1850 - Slave trade is abolished in Washington, DC, but slavery will be
allowed to continue until 1862.
1885 - Ferdinand Joseph La Menthe ("Jelly Roll" Morton) is born in Gulfport
(New Orleans), Louisiana. He will become a renown jazz pianist
and composer. Morton, whose fabulous series of 1938 recordings for
the Library of Congress are a gold mine of information about early
jazz, was a complex man. Vain, ambitious, and given to
exaggeration, he was a pool shark, hustler and gambler, as well as
a brilliant pianist and composer. His greatest talent, perhaps was
for organizing and arranging. The series of records he made with
his "Red Hot Peppers" between 1926 and 1928 stands, alongside King
Oliver's as the crowning glory of the New Orleans tradition and one
of the great achievements in Jazz.
1915 - Hughie Lee-Smith is born in Eustis, Florida. He will become a
painter known for such surrealistic landscapes as "Man with
Balloons", "Man Standing on His Head" and "Big Brother".

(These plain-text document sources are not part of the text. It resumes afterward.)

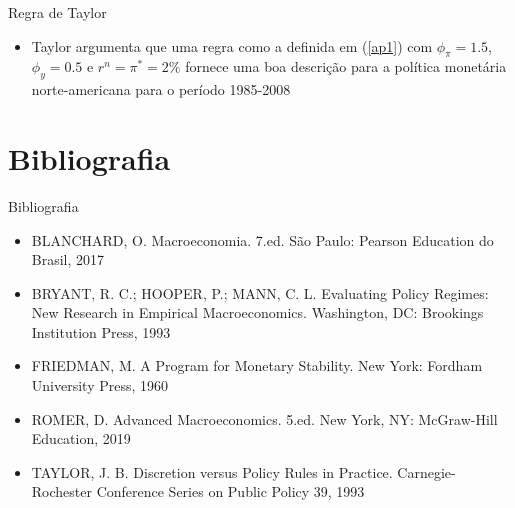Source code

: \documentclass[10pt]{beamer}
\begin{document}
\begin{frame}{Regra de Taylor}
    \begin{itemize}
        \item Taylor argumenta que uma regra como a definida em (\ref{ap1}) com $\phi_\pi = 1.5$, $\phi_y = 0.5$ e $r^n = \pi^* = 2\%$ fornece uma boa descrição para a política monetária norte-americana para o período 1985-2008
        
        \hyperlink{voltar}{}
    \end{itemize}
    \end{frame}

\section{Bibliografia}
\begin{frame}{ Bibliografia}
    \begin{itemize}
        \item BLANCHARD, O. Macroeconomia. 7.ed. São Paulo: Pearson Education do Brasil, 2017\medskip        
        \item BRYANT, R. C.; HOOPER, P.; MANN, C. L. Evaluating Policy Regimes: New Research in Empirical Macroeconomics. Washington, DC: Brookings Institution Press, 1993\medskip
        \item FRIEDMAN, M. A Program for Monetary Stability. New York: Fordham University Press, 1960\medskip
        \item ROMER, D. Advanced Macroeconomics. 5.ed. New York, NY: McGraw-Hill Education, 2019 \medskip
        \item TAYLOR, J. B. Discretion versus Policy Rules in Practice. Carnegie-Rochester Conference Series on Public Policy 39, 1993
    \end{itemize}
\end{frame}
\end{document}
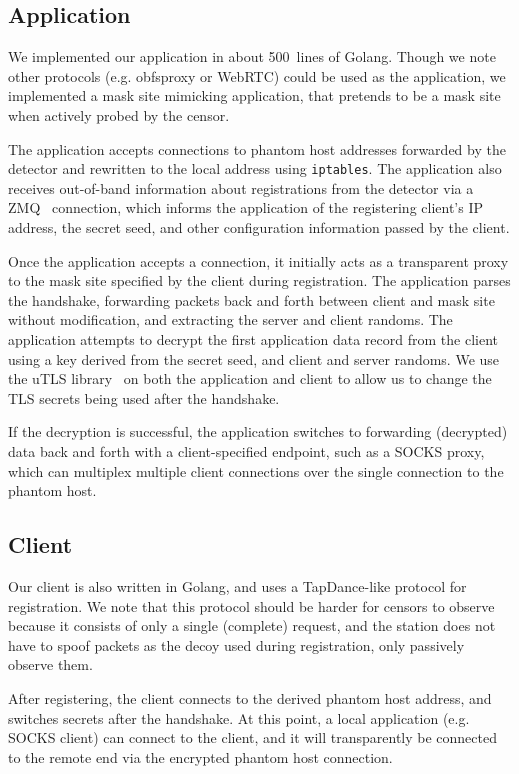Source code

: \documentclass[letterpaper,twocolumn,10pt]{article}
\begin{document}
\subsection{Application}

We implemented our application in about 500~lines of Golang. Though we note
other protocols (e.g. obfsproxy or WebRTC) could be used as the application, we
implemented a mask site mimicking application, that pretends to be a mask site
when actively probed by the censor.

The application accepts connections to phantom host addresses forwarded by the
detector and rewritten to the local address using \texttt{iptables}.
The application also receives out-of-band information about registrations from the
detector via a ZMQ~\cite{zmq} connection, which informs the application of the
registering client's IP address, the secret seed, and other configuration
information passed by the client.

Once the application accepts a connection, it initially acts as a transparent
proxy to the mask site specified by the client during registration. The
application parses the handshake, forwarding packets back and forth between
client and mask site without modification, and extracting the server and client
randoms. The application attempts to decrypt the first application data record
from the client using a key derived from the secret seed, and client and server
randoms. We use the uTLS library~\cite{utls} on both the application and client
to allow us to change the TLS secrets being used after the handshake.

If the decryption is successful, the application switches to forwarding
(decrypted) data back and forth with a client-specified endpoint, such as a
SOCKS proxy, which can multiplex multiple client connections over the single
connection to the phantom host.

\subsection{Client}

Our client is also written in Golang, and uses a TapDance-like protocol for
registration. We note that this protocol should be harder for censors to observe
because it consists of only a single (complete) request, and the station does
not have to spoof packets as the decoy used during registration, only passively
observe them.

After registering, the client connects to the derived phantom host address, and
switches secrets after the handshake. At this point, a local application (e.g.
SOCKS client) can connect to the client, and it will transparently be connected to
the remote end via the encrypted phantom host connection.
\end{document}
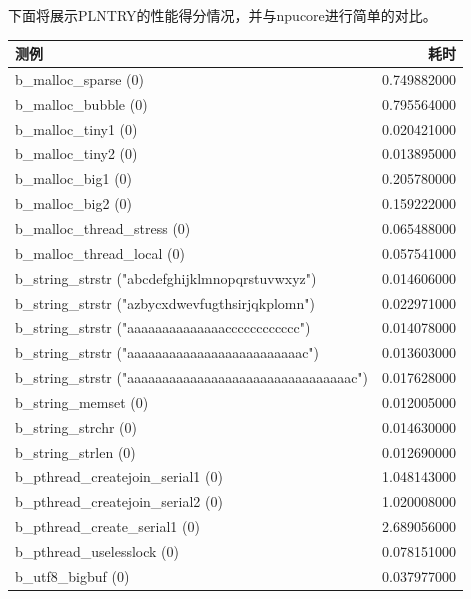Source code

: 下面将展示PLNTRY的性能得分情况，并与npucore进行简单的对比。

\begin{table}[H]
    \centering
    \begin{tabular}{|l|r|}
        \hline
        测例 & 耗时 \\
        \hline
        b\_malloc\_sparse (0) & 0.749882000 \\
        \hline
        b\_malloc\_bubble (0) & 0.795564000 \\
        \hline
        b\_malloc\_tiny1 (0) & 0.020421000 \\
        \hline
        b\_malloc\_tiny2 (0) & 0.013895000 \\
        \hline
        b\_malloc\_big1 (0) & 0.205780000 \\
        \hline
        b\_malloc\_big2 (0) & 0.159222000 \\
        \hline
        b\_malloc\_thread\_stress (0) & 0.065488000 \\
        \hline
        b\_malloc\_thread\_local (0) & 0.057541000 \\
        \hline
        b\_string\_strstr ("abcdefghijklmnopqrstuvwxyz") & 0.014606000 \\
        \hline
        b\_string\_strstr ("azbycxdwevfugthsirjqkplomn") & 0.022971000 \\
        \hline
        b\_string\_strstr ("aaaaaaaaaaaaaacccccccccccc") & 0.014078000 \\
        \hline
        b\_string\_strstr ("aaaaaaaaaaaaaaaaaaaaaaaaac") & 0.013603000 \\
        \hline
        b\_string\_strstr ("aaaaaaaaaaaaaaaaaaaaaaaaaaaaaaaac") & 0.017628000 \\
        \hline
        b\_string\_memset (0) & 0.012005000 \\
        \hline
        b\_string\_strchr (0) & 0.014630000 \\
        \hline
        b\_string\_strlen (0) & 0.012690000 \\
        \hline
        b\_pthread\_createjoin\_serial1 (0) & 1.048143000 \\
        \hline
        b\_pthread\_createjoin\_serial2 (0) & 1.020008000 \\
        \hline
        b\_pthread\_create\_serial1 (0) & 2.689056000 \\
        \hline
        b\_pthread\_uselesslock (0) & 0.078151000 \\
        \hline
        b\_utf8\_bigbuf (0) & 0.037977000 \\

\end{tabular}
\end{table}
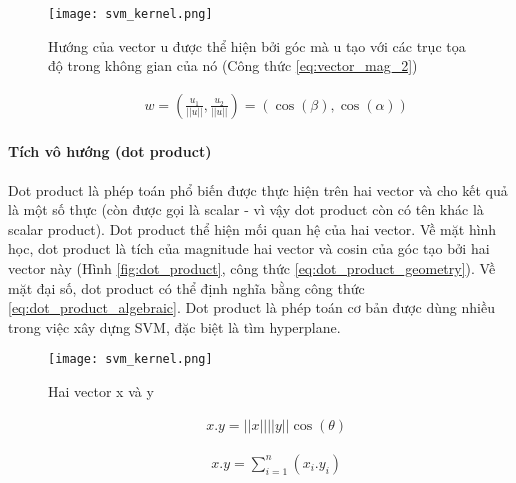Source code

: \begin{figure}[h!]
	\centering
	\captionsetup{width=0.8\textwidth}
	\texttt{[image: svm\_kernel.png]}
	\caption{Hướng của vector u được thể hiện bởi góc mà u tạo với các trục tọa độ trong không gian của nó (Công thức \ref{eq:vector_mag_2})}
    \label{fig:vector_dir}
\end{figure}

\begin{eqnarray}
\label{eq:vector_mag_2}
\hspace{1cm} w = (\frac{u_1}{||u||}, \frac{u_2}{||u||}) = (\cos({\beta}), \cos({\alpha}))
\end{eqnarray}

\paragraph*{Tích vô hướng (dot product)}
Dot product là phép toán phổ biến được thực hiện trên hai vector và cho kết quả là một số thực (còn được gọi là scalar - vì vậy dot product còn có tên khác là scalar product). Dot product thể hiện mối quan hệ của hai vector. Về mặt hình học, dot product là tích của magnitude hai vector và cosin của góc tạo bởi hai vector này (Hình \ref{fig:dot_product}, công thức \ref{eq:dot_product_geometry}). Về mặt đại số, dot product có thể định nghĩa bằng công thức \ref{eq:dot_product_algebraic}. Dot product là phép toán cơ bản được dùng nhiều trong việc xây dựng SVM, đặc biệt là tìm hyperplane.
\begin{figure}[h!]
	\centering
	\captionsetup{width=0.8\textwidth}
	\texttt{[image: svm\_kernel.png]}
	\caption{Hai vector x và y}
    \label{fig:vector_dir}
\end{figure}

\begin{eqnarray}
\label{eq:dot_product_geometry}
\hspace{1cm} x.y = ||x||||y||\cos({\theta})
\end{eqnarray}

\begin{eqnarray}
\label{eq:dot_product_algebraic}
\hspace{1cm} x.y = \sum_{i=1}^{n} (x_i.y_i)
\end{eqnarray}

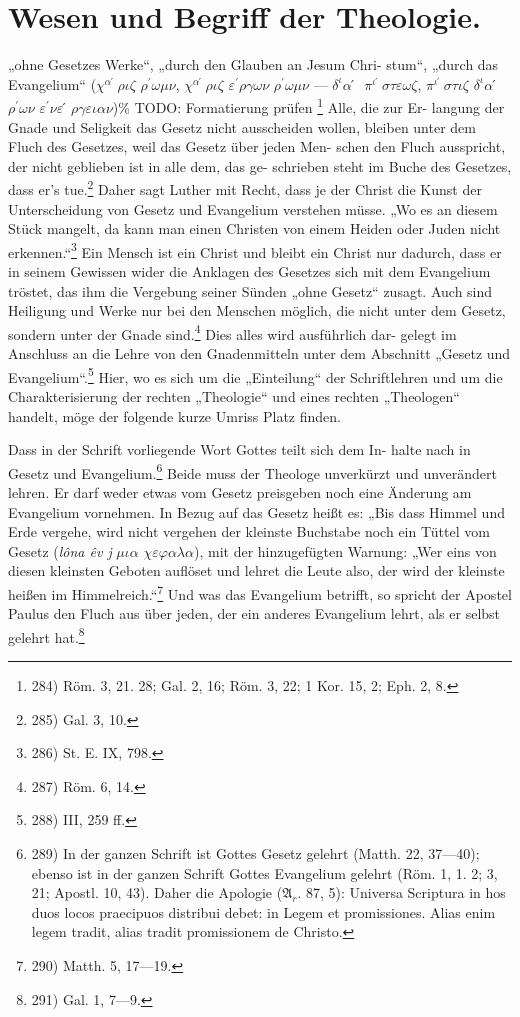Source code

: \setcounter{page}{86}
\section*{Wesen und Begriff der Theologie.}

„ohne Gesetzes Werke“, „durch den Glauben an Jesum Chri-
stum“, „durch das Evangelium“ ($\chi^{\alpha ́}\rho\iota\zeta$ $\rho^{\prime}\omega\mu\nu$, $\chi^{\alpha ́}\rho\iota\zeta$ $\varepsilon^{\prime}\rho\gamma\omega\nu$ $\rho^{\prime}\omega\mu\nu$
— $\delta^{\iota}\alpha ́$ $\pi^{\iotá}\sigma\tau\varepsilon\omega\zeta$, $\pi^{\iotá}\sigma\tau\iota\zeta$ $\delta^{\iota} \alpha ́$ $\rho^{\prime}\omega\nu$ $\varepsilon^{\prime}\nu\varepsilon ́\rho\gamma\varepsilon\iota\alpha\nu$)\% TODO: Formatierung prüfen
\footnote{284) Röm. 3, 21. 28; Gal. 2, 16; Röm. 3, 22; 1 Kor. 15, 2; Eph. 2, 8.} Alle, die zur Er-
langung der Gnade und Seligkeit das Gesetz nicht ausscheiden wollen,
bleiben unter dem Fluch des Gesetzes, weil das Gesetz über jeden Men-
schen den Fluch ausspricht, der nicht geblieben ist in alle dem, das ge-
schrieben steht im Buche des Gesetzes, dass er’s tue.\footnote{285) Gal. 3, 10.} Daher sagt
Luther mit Recht, dass je der Christ die Kunst der Unterscheidung
von Gesetz und Evangelium verstehen müsse. „Wo es an diesem Stück
mangelt, da kann man einen Christen von einem Heiden oder Juden
nicht erkennen.“\footnote{286) St. E. IX, 798.} Ein Mensch ist ein Christ und bleibt ein
Christ nur dadurch, dass er in seinem Gewissen wider die Anklagen
des Gesetzes sich mit dem Evangelium tröstet, das ihm die Vergebung
seiner Sünden „ohne Gesetz“ zusagt. Auch sind Heiligung und
Werke nur bei den Menschen möglich, die nicht unter dem Gesetz,
sondern unter der Gnade sind.\footnote{287) Röm. 6, 14.} Dies alles wird ausführlich dar-
gelegt im Anschluss an die Lehre von den Gnadenmitteln unter dem
Abschnitt „Gesetz und Evangelium“.\footnote{288) III, 259 ff.} Hier, wo es sich um die
„Einteilung“ der Schriftlehren und um die Charakterisierung der
rechten „Theologie“ und eines rechten „Theologen“ handelt, möge
der folgende kurze Umriss Platz finden.

Dass in der Schrift vorliegende Wort Gottes teilt sich dem In-
halte nach in Gesetz und Evangelium.\footnote{289) In der ganzen Schrift ist Gottes Gesetz gelehrt (Matth. 22, 37—40);
ebenso ist in der ganzen Schrift Gottes Evangelium gelehrt (Röm. 1, 1. 2; 3, 21;
Apostl. 10, 43). Daher die Apologie ($\mathfrak{A}_{r}$. 87, 5): Universa Scriptura in hos duos
locos praecipuos distribui debet: in Legem et promissiones. Alias enim legem
tradit, alias tradit promissionem de Christo.} Beide muss der Theologe
unverkürzt und unverändert lehren. Er darf weder etwas vom Gesetz
preisgeben noch eine Änderung am Evangelium vornehmen. In
Bezug auf das Gesetz heißt es: „Bis dass Himmel und Erde vergehe,
wird nicht vergehen der kleinste Buchstabe noch ein Tüttel vom Gesetz
(\textit{lôna êv j} $\mu\iota\alpha$ $\chi\varepsilon\varphi\alpha\lambda\alpha$), mit der hinzugefügten Warnung: „Wer
eins von diesen kleinsten Geboten auflöset und lehret die Leute also,
der wird der kleinste heißen im Himmelreich.“\footnote{290) Matth. 5, 17—19.} Und was das
Evangelium betrifft, so spricht der Apostel Paulus den Fluch aus über
jeden, der ein anderes Evangelium lehrt, als er selbst gelehrt hat.\footnote{291) Gal. 1, 7—9.}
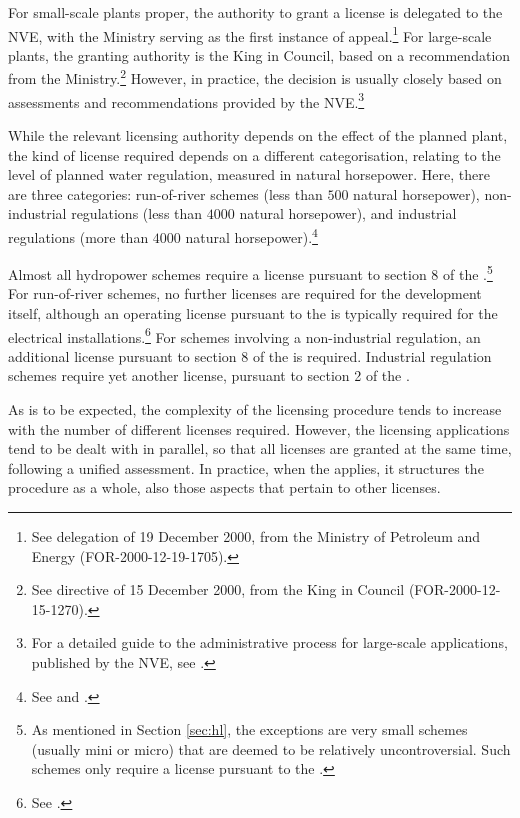 For small-scale plants proper, the authority to grant a license is delegated to the NVE, with the Ministry serving as the first instance of appeal.\footnote{See delegation of 19 December 2000, from the Ministry of Petroleum and Energy (FOR-2000-12-19-1705).} For large-scale plants, the granting authority is the King in Council, based on a recommendation from the Ministry.\footnote{See directive of 15 December 2000, from the King in Council (FOR-2000-12-15-1270).} However, in practice, the decision is usually closely based on assessments and recommendations provided by the NVE.\footnote{For a detailed guide to the administrative process for large-scale applications, published by the NVE, see \cite{stokker10}.}

While the relevant licensing authority depends on the effect of the planned plant, the kind of license required depends on a different categorisation, relating to the level of planned water regulation, measured in natural horsepower. Here, there are three categories: run-of-river schemes  (less than $500$ natural horsepower), non-industrial regulations (less than $4000$ natural horsepower), and industrial regulations (more than $4000$ natural horsepower).\footnote{See \cite[2]{wra17} and \cite[1,2]{ica17}.} %

Almost all hydropower schemes require a license pursuant to section 8 of the \cite{wra00}.\footnote{As mentioned in Section \ref{sec:hl}, the exceptions are very small schemes (usually mini or micro) that are deemed to be relatively uncontroversial. Such schemes only require a license pursuant to the \cite{pb08}.} For run-of-river schemes, no further licenses are required for the development itself, although an operating license pursuant to the \cite{ea90} is typically required for the electrical installations.\footnote{See \cite[3-1]{ea90}.} For schemes involving a non-industrial regulation, an additional license pursuant to section 8 of the \cite{wra17} is required. Industrial regulation schemes require yet another license, pursuant to section 2 of the \cite{ica17}.

As is to be expected, the complexity of the licensing procedure tends to increase with the number of different licenses required. However, the licensing applications tend to be dealt with in parallel, so that all licenses are granted at the same time, following a unified assessment. In practice, when the \cite{wra17} applies, it structures the procedure as a whole, also those aspects that pertain to other licenses. 

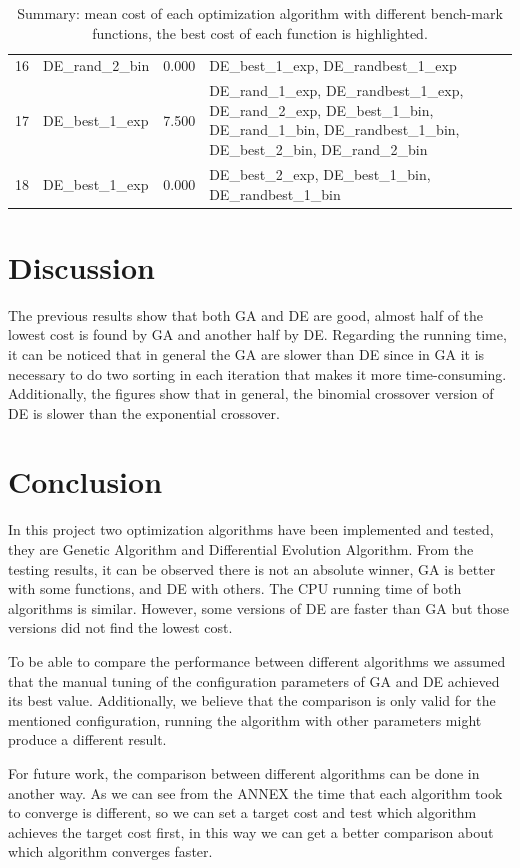 \documentclass[12pt]{article}
\begin{document}
\begin{table}[H]
\begin{tabular}{rlrp{}}
 16 &  DE\_rand\_2\_bin & 0.000 &  DE\_best\_1\_exp, DE\_randbest\_1\_exp \\
 17 &  DE\_best\_1\_exp & 7.500 &  DE\_rand\_1\_exp, DE\_randbest\_1\_exp, DE\_rand\_2\_exp, DE\_best\_1\_bin, DE\_rand\_1\_bin, DE\_randbest\_1\_bin, DE\_best\_2\_bin, DE\_rand\_2\_bin \\
 18 &  DE\_best\_1\_exp & 0.000 &  DE\_best\_2\_exp, DE\_best\_1\_bin, DE\_randbest\_1\_bin \\
\bottomrule
\end{tabular}
\caption{Summary: mean cost of each optimization algorithm with different bench-mark functions, the best cost of each function is highlighted.} 
    \label{tab:summary_best}
\end{table}


\section{Discussion}

The previous results show that both GA and DE are good, almost half of the lowest cost is found by GA and another half by DE. Regarding the running time, it can be noticed that in general the GA are slower than DE since in GA it is necessary to do two sorting in each iteration that makes it more time-consuming. Additionally, the figures show that in general, the binomial crossover version of DE is slower than the exponential crossover.

    \section{Conclusion}
    In this project two optimization algorithms have been implemented and tested, they are Genetic Algorithm and Differential Evolution Algorithm. From the testing results, it can be observed there is not an absolute winner, GA is better with some functions, and DE with others. The CPU running time of both algorithms is similar. However, some versions of DE are faster than GA but those versions did not find the lowest cost.  
 
   To be able to compare the performance between different algorithms we assumed that the manual tuning of the configuration parameters of GA and DE achieved its best value. Additionally, we believe that the comparison is only valid for the mentioned configuration, running the algorithm with other parameters might produce a different result.

For future work, the comparison between different algorithms can be done in another way. As we can see from the ANNEX the time that each algorithm took to converge is different, so we can set a target cost and test which algorithm achieves the target cost first, in this way we can get a better comparison about which algorithm converges faster.
  
    
    
\end{document}
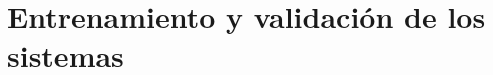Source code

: \chapter{Entrenamiento y validación de los sistemas}
\label{chap:entrenamiento_y_validacion}

\nocite{aggarwal_recommender_2016}


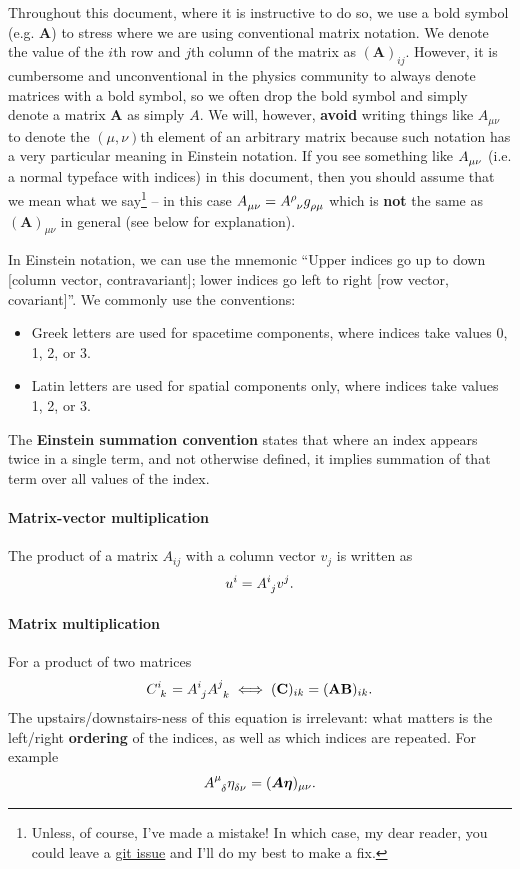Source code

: \documentclass[11pt]{article}
\numberwithin{equation}{section}
\newcommand{\bs}{\boldsymbol}
\begin{document}
Throughout this document, where it is instructive to do so, we use a bold symbol (e.g. $\bs{A}$) to stress where we are using conventional matrix notation. We denote the value of the $i$th row and $j$th column of the matrix as $(\bs{A})_{ij}$. However, it is cumbersome and unconventional in the physics community to always denote matrices with a bold symbol, so we often drop the bold symbol and simply denote a matrix $\bs{A}$ as simply $A$. We will, however, \textbf{avoid} writing things like $A_{\mu \nu}$ to denote the $(\mu, \nu)$th element of an arbitrary matrix because such notation has a very particular meaning in Einstein notation. If you see something like $\tensor{A}{_\mu _\nu}$ (i.e. a normal typeface with indices) in this document, then you should assume that we mean what we say\footnote{Unless, of course, I've made a mistake! In which case, my dear reader, you could leave a \href{https://github.com/jaryaman/physics-from-symmetry-notes/issues}{git issue} and I'll do my best to make a fix.} -- in this case $\tensor{A}{_\mu_\nu} = \tensor{A}{^\rho_\nu} \tensor{g}{_\rho_\mu}$ which is \textbf{not} the same as $(\bs{A})_{\mu \nu}$ in general (see below for explanation).

In Einstein notation, we can use the mnemonic ``Upper indices go up to down [column vector, contravariant]; lower indices go left to right [row vector, covariant]''. We commonly use the conventions:
\begin{itemize}
\item Greek letters are used for spacetime components, where indices take values 0, 1, 2, or 3.
\item Latin letters are used for spatial components only, where indices take values 1, 2, or 3.
\end{itemize}
The \textbf{Einstein summation convention} states that where an index appears twice in a single term, and not otherwise defined, it implies summation of that term over all values of the index.

\paragraph{Matrix-vector multiplication} The product of a matrix $A_{ij}$ with a column vector $v_j$ is written as 
\begin{equation}
u^i = \tensor{A}{^i_j} v^j.
\end{equation} 

\paragraph{Matrix multiplication} For a product of two matrices 
\begin{equation}
\tensor{C}{^i_k} = \tensor{A}{^i_j} \tensor{A}{^j_k}  \iff  (\textbf{C})_{ik} = (\textbf{AB})_{ik}.
\end{equation}
The upstairs/downstairs-ness of this equation is irrelevant: what matters is the left/right \textbf{ordering} of the indices, as well as which indices are repeated. For example
\begin{equation}
\tensor{A}{^\mu_\delta} \tensor{\eta}{_\delta _\nu} = (\boldsymbol{A \eta})_{\mu\nu}.
\end{equation}
\end{document}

1943 - Sani Abacha is born in Kano, Nigeria. After being educated in his
home state, will become a soldier and go to England for advanced
military education. He will achieve many promotions as a soldier
and by the mid-1980s, will enter Nigeria's military elite. In 1983
he will be among those who will overthrow Shehu Shagari, leader of
the Second Republic, in a coup which led to the military rule of
Muhammadu Buhari. In 1985, Abacha will participate in a second
coup, which will replace Buhari with General Ibrahim Babangida. As
head of state, Babangida will announce that free elections will be
held in the early 1990s. In 1993, however, after Babangida
nullifies the results of these belated free elections, Abacha will
stage a third coup and oust his former ally. His regime will be
characterized by a concern with security that verges on paranoia.
Abacha will schedule elections for August, 1998, but months
beforehand, all five legal parties nominate him as their "consensus
candidate." In June, 1998, Abacha will join the ancestors when he
dies unexpectedly of a heart attack.
1958 - Martin Luther King Jr. is stabbed in the chest by a deranged African
American woman while he is autographing books in a Harlem
department store. The woman is placed under mental observation.
1962 - Mississippi's governor, Ross Barnett, personally refuses to admit
James Meredith to University of Mississippi as its first African
American student. (Meredith is later admitted.)
1962 - The Zimbabwe African People's Union (ZAPU) is banned in an order
issued by Sir Edgar Whitehead, the prime minister of Southern
Rhodesia.
1973 - Willie Mays announces his retirement from major league baseball at
the end of the 1973 baseball season.
1979 - A bloodless coup overthrows Jean-Bedel Bokassa, self-styled head of
the Central African Empire, in a French-supported coup while he is
visiting Libya.
1984 - NBC-TV debuts "The Cosby Show". Bill Cosby plays Dr. Heathcliff
(Cliff) Huxtable. His lovely wife, Clair, is played by Phylicia
Rashad. The Huxtable kids were Sondra, age 20 (Sabrina Le Beauf),
Denise, age 16 (Lisa Bonet), Theodore, age 14 (Malcom-Jamal
Warner), Vanessa, age 8 (Tempestt Bledsoe) and Rudy, age 5 (Keshia
Knight Pulliam). The premiere is the most watched show of the week
and the show goes on to become an Emmy Award-winner and one of the
most popular on television for eight years. The series, which had
been rejected by other network television executives, will become
one of the most popular in television history.
1987 - Alfre Woodard wins an Emmy for outstanding guest performance in the
dramatic series "L.A. Law". It is her second Emmy award, her first
having been for a supporting role in "Hill Street Blues" in 1984.
1987 - Walter Payton scores the NFL record 107th rushing touchdown.
1999 - Lawrence Russell Brewer becomes the second white supremacist to be
convicted in the dragging death of James Byrd Jr. in Jasper, Texas.
He will be later sentenced to death.